## Exercise brief
Take every line from the entries below that includes the word "ZOZO" and copy it.

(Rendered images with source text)

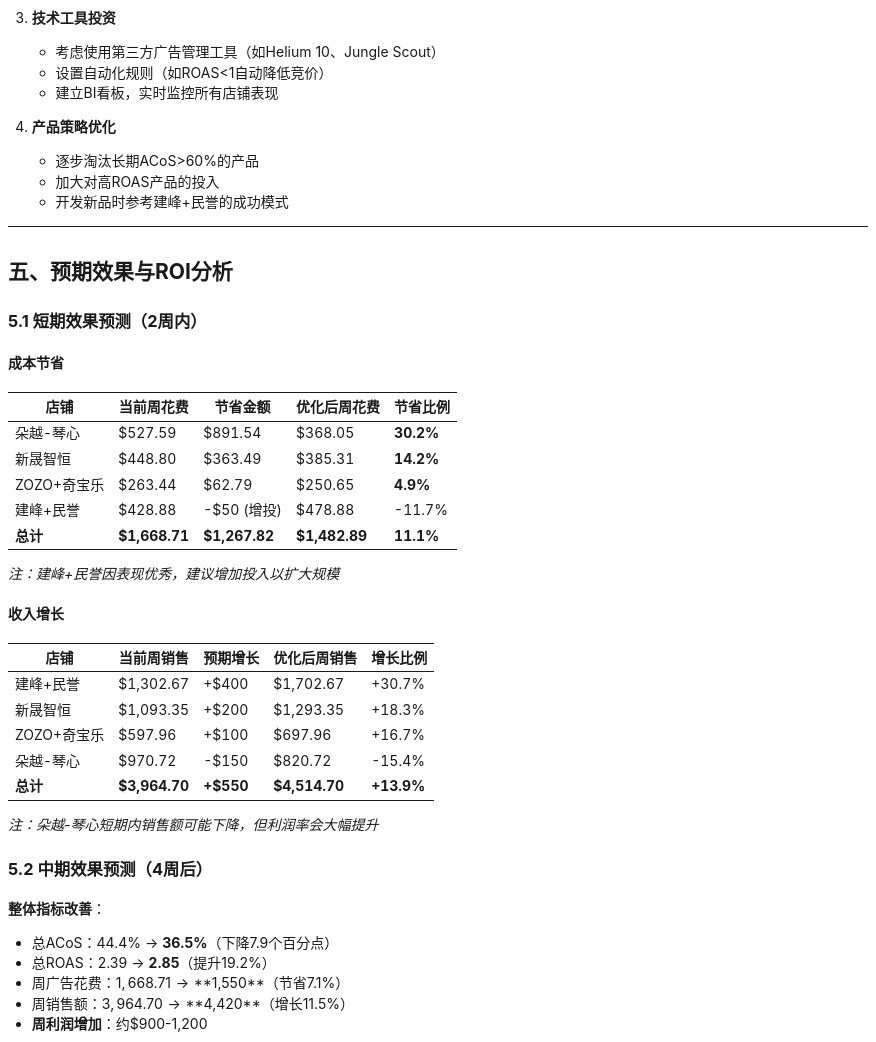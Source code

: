 3. **技术工具投资**
   - 考虑使用第三方广告管理工具（如Helium 10、Jungle Scout）
   - 设置自动化规则（如ROAS<1自动降低竞价）
   - 建立BI看板，实时监控所有店铺表现

4. **产品策略优化**
   - 逐步淘汰长期ACoS>60%的产品
   - 加大对高ROAS产品的投入
   - 开发新品时参考建峰+民誉的成功模式

---

## 五、预期效果与ROI分析

### 5.1 短期效果预测（2周内）

#### 成本节省
| 店铺 | 当前周花费 | 节省金额 | 优化后周花费 | 节省比例 |
|------|-----------|----------|-------------|----------|
| 朵越-琴心 | $527.59 | $891.54 | $368.05 | **30.2%** |
| 新晟智恒 | $448.80 | $363.49 | $385.31 | **14.2%** |
| ZOZO+奇宝乐 | $263.44 | $62.79 | $250.65 | **4.9%** |
| 建峰+民誉 | $428.88 | -$50 (增投) | $478.88 | -11.7% |
| **总计** | **$1,668.71** | **$1,267.82** | **$1,482.89** | **11.1%** |

*注：建峰+民誉因表现优秀，建议增加投入以扩大规模*

#### 收入增长
| 店铺 | 当前周销售 | 预期增长 | 优化后周销售 | 增长比例 |
|------|-----------|----------|-------------|----------|
| 建峰+民誉 | $1,302.67 | +$400 | $1,702.67 | +30.7% |
| 新晟智恒 | $1,093.35 | +$200 | $1,293.35 | +18.3% |
| ZOZO+奇宝乐 | $597.96 | +$100 | $697.96 | +16.7% |
| 朵越-琴心 | $970.72 | -$150 | $820.72 | -15.4% |
| **总计** | **$3,964.70** | **+$550** | **$4,514.70** | **+13.9%** |

*注：朵越-琴心短期内销售额可能下降，但利润率会大幅提升*

### 5.2 中期效果预测（4周后）

**整体指标改善**：
- 总ACoS：44.4% → **36.5%**（下降7.9个百分点）
- 总ROAS：2.39 → **2.85**（提升19.2%）
- 周广告花费：$1,668.71 → **$1,550**（节省7.1%）
- 周销售额：$3,964.70 → **$4,420**（增长11.5%）
- **周利润增加**：约$900-1,200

## Solution to this exercise
| ZOZO+奇宝乐 | $263.44 | $62.79 | $250.65 | **4.9%** |
| ZOZO+奇宝乐 | $597.96 | +$100 | $697.96 | +16.7% |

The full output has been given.